Further, two side information generation schemes have been suggested namely,
(a) Multilayer Perceptron based side information generation (MLP - SI)
(b) Multivariable support vector regression based side information generation
(MSVR-SI)
MLP-SI scheme utilizes a multilayer perceptron (MLP) to estimate SI frames
from the decoded key frames block-by-block. The network is trained offline using
training patterns from different frames collected from standard video sequences.
MSVR-SI scheme uses an optimized multi variable support vector regression
(M-SVR) to generate SI frames from decoded key frames block-by-block. Like
MLP, the training for M-SVR is made offline with known training patterns apriori.
Both intra-key-frame coding and SI generation schemes are embedded in
the Stanford based DVC architecture and studied individually to compare
performances with their competitive schemes. Visual as well as quantitative
evaluations have been made to show the efficacy of the schemes. To exploit the
usefulness of intra-frame coding schemes in SI generation, four hybrid schemes
have been formulated by combining the aforesaid suggested schemes as follows:
(a) BWT-MLP scheme that uses BWT-H.264/AVC (Intra) intra-frame
coding scheme and MLP-SI side information generation scheme.

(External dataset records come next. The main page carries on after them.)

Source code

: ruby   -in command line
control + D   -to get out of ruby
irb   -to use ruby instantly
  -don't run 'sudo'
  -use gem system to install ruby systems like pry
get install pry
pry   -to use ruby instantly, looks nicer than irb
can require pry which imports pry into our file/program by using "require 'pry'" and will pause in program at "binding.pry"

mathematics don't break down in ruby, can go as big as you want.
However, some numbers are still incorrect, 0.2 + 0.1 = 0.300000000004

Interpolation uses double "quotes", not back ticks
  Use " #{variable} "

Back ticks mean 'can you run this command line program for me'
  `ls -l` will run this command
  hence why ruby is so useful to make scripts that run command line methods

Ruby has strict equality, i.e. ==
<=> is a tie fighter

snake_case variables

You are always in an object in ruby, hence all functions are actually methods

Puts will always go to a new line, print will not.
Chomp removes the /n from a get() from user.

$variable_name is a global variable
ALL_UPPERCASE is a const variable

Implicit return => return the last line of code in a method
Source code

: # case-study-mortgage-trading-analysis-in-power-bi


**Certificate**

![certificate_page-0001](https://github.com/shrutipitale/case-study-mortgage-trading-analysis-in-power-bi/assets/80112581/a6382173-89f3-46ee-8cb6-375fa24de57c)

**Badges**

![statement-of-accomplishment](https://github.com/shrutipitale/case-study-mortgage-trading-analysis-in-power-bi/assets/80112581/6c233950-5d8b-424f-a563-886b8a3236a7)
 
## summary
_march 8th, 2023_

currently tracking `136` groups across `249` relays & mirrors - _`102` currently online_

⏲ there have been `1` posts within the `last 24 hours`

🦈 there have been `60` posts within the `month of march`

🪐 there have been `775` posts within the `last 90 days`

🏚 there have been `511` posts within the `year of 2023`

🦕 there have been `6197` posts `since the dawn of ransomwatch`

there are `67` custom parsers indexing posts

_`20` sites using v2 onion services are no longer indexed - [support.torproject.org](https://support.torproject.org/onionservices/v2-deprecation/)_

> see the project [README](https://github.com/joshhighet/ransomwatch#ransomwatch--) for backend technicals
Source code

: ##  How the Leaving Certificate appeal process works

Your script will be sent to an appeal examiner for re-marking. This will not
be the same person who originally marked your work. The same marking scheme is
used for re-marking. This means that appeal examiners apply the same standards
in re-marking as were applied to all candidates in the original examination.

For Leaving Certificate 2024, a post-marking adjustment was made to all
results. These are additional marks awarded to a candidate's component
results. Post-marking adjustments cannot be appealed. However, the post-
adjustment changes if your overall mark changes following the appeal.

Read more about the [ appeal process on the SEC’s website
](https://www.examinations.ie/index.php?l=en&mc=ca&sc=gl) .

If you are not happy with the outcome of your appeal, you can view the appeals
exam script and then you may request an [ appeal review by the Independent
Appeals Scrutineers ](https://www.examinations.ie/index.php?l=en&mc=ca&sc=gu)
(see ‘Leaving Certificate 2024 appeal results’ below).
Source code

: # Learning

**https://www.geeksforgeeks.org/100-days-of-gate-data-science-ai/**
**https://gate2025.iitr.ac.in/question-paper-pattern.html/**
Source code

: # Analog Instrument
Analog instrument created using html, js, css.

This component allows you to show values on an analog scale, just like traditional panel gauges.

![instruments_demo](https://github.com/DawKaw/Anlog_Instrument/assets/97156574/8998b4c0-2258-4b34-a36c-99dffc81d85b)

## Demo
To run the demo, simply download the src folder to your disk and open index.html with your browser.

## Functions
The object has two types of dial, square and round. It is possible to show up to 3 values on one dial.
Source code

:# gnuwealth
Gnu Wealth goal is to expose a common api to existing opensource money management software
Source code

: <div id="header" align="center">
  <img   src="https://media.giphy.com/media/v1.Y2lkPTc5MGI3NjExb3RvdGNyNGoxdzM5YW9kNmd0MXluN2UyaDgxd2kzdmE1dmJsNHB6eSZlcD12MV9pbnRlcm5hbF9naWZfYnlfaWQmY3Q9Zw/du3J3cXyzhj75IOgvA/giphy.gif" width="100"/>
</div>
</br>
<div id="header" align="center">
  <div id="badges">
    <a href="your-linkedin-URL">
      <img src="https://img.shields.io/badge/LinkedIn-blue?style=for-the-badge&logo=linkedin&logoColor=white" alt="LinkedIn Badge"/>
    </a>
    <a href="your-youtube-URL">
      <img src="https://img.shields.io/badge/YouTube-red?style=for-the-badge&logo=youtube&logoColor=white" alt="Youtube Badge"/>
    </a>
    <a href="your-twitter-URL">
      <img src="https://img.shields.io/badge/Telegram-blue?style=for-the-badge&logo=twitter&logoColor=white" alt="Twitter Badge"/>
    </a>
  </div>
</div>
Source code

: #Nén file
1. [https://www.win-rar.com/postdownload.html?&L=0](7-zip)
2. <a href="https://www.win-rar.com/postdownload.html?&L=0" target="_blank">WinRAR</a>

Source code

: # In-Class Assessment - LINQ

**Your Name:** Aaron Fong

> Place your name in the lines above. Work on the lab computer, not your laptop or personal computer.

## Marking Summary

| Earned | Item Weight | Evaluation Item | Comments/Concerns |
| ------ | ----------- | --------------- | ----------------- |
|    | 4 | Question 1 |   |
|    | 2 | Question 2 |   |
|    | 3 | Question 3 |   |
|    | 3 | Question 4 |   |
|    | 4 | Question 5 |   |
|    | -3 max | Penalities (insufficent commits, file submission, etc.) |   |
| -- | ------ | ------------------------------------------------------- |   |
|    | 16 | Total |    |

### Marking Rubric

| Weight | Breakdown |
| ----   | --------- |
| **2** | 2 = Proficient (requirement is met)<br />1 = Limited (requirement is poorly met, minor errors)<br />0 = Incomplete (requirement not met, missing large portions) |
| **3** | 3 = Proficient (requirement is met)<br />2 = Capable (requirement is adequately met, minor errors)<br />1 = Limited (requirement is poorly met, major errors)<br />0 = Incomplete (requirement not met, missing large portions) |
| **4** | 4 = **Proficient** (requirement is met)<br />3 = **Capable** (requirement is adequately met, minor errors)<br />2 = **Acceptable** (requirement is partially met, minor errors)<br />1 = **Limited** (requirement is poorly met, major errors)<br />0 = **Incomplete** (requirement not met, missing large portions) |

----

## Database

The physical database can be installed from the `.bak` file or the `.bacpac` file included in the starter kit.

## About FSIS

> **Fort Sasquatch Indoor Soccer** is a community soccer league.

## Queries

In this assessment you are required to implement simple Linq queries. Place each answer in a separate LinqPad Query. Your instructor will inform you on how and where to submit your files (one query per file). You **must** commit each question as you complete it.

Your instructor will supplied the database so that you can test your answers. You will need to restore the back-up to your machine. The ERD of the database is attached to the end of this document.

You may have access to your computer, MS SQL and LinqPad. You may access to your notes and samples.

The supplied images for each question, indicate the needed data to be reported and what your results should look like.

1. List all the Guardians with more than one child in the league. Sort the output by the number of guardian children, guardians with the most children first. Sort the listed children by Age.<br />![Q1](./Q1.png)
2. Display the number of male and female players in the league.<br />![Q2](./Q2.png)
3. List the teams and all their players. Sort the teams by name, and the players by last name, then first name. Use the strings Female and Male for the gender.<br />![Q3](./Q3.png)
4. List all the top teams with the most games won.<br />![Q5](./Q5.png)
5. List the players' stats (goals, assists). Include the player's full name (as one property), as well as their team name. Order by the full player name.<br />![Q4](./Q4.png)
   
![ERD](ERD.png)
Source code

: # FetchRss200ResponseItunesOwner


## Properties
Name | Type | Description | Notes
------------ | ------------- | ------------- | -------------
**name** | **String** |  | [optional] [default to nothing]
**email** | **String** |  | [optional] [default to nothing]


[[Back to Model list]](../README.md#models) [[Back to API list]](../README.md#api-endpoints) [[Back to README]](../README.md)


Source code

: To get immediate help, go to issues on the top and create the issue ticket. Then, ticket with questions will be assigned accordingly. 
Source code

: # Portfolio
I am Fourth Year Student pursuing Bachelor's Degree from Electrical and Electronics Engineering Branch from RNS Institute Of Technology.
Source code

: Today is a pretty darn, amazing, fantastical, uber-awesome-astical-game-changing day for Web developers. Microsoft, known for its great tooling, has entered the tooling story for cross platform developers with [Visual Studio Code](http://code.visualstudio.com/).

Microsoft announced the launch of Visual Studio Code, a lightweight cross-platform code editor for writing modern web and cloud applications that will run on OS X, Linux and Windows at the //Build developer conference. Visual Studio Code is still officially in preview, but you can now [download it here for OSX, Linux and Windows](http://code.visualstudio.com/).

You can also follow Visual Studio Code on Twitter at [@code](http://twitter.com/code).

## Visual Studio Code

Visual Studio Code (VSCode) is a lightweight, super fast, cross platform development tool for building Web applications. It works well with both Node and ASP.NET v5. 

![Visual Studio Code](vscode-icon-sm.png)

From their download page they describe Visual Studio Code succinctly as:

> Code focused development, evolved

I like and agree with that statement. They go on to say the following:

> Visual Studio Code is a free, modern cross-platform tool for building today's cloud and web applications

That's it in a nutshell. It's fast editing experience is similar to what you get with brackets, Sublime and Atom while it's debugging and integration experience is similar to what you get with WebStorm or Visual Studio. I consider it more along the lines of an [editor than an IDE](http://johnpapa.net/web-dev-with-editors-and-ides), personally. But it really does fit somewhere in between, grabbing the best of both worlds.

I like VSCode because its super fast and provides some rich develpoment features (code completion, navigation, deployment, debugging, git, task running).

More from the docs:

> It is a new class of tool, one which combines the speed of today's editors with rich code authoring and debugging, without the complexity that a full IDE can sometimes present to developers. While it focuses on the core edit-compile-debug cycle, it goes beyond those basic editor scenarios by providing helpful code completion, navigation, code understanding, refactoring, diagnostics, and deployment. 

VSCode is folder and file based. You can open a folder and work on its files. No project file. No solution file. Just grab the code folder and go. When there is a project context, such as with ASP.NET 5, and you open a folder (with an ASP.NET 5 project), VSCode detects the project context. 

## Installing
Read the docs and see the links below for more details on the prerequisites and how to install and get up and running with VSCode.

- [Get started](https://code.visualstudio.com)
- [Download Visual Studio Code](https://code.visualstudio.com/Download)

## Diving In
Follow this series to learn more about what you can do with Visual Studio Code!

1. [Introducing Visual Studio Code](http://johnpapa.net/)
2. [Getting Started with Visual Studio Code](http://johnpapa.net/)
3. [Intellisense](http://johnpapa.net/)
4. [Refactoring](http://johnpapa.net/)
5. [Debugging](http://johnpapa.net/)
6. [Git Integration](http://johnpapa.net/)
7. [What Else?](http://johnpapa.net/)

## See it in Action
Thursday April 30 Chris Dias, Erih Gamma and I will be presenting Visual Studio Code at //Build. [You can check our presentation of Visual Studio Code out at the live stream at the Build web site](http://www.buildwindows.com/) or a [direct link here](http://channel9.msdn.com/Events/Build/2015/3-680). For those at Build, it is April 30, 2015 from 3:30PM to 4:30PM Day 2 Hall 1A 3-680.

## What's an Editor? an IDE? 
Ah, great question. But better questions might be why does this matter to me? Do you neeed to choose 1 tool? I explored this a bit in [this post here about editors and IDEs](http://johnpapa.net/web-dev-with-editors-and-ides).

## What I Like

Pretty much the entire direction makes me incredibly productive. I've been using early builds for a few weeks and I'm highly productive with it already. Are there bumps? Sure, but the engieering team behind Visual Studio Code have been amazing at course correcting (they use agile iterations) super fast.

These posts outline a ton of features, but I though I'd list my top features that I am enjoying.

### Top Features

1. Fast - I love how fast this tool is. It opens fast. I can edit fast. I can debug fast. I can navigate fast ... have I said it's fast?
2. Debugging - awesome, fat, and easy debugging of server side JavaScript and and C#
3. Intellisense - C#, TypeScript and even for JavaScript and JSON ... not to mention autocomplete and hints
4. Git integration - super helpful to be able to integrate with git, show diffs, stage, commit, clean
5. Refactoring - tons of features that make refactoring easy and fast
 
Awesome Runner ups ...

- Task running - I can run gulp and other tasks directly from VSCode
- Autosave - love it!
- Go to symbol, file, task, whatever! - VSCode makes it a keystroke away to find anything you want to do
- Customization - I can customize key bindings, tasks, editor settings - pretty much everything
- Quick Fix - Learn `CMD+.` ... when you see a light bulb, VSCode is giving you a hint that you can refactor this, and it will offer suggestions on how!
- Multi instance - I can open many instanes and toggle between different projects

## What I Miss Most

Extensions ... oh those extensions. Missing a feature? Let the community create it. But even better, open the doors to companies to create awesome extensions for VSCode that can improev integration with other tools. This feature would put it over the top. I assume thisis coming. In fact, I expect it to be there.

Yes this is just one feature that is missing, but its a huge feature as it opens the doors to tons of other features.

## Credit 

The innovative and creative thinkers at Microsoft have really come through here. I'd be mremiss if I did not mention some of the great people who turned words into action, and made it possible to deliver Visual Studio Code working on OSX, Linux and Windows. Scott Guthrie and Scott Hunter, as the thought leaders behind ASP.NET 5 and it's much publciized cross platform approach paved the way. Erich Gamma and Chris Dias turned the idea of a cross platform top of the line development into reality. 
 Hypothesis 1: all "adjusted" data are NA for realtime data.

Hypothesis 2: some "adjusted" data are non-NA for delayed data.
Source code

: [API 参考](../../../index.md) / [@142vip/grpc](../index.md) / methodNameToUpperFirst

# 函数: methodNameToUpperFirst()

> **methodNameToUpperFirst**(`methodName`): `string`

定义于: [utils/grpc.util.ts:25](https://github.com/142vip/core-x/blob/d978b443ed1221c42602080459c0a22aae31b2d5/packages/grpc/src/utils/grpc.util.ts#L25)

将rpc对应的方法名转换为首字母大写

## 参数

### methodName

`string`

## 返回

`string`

(b) BWT-MSVR scheme, where we utilize BWT-H.264/AVC (Intra)
for intra-frame coding followed by MSVR-SI based side information
generation.
(c) DBOMP-MLP scheme is an outcome of putting DBOMP-H.264/AVC
(Intra) intra-frame coding and MLP-SI side information generation
schemes.
(d) DBOMP-MSVR scheme deals with DBOMP-H.264/AVC (Intra)
intra-frame coding and MSVR-SI side information generation together.
The hybrid schemes are also incorporated into the Stanford based DVC
architecture and simulation has been carried out on standard video sequences.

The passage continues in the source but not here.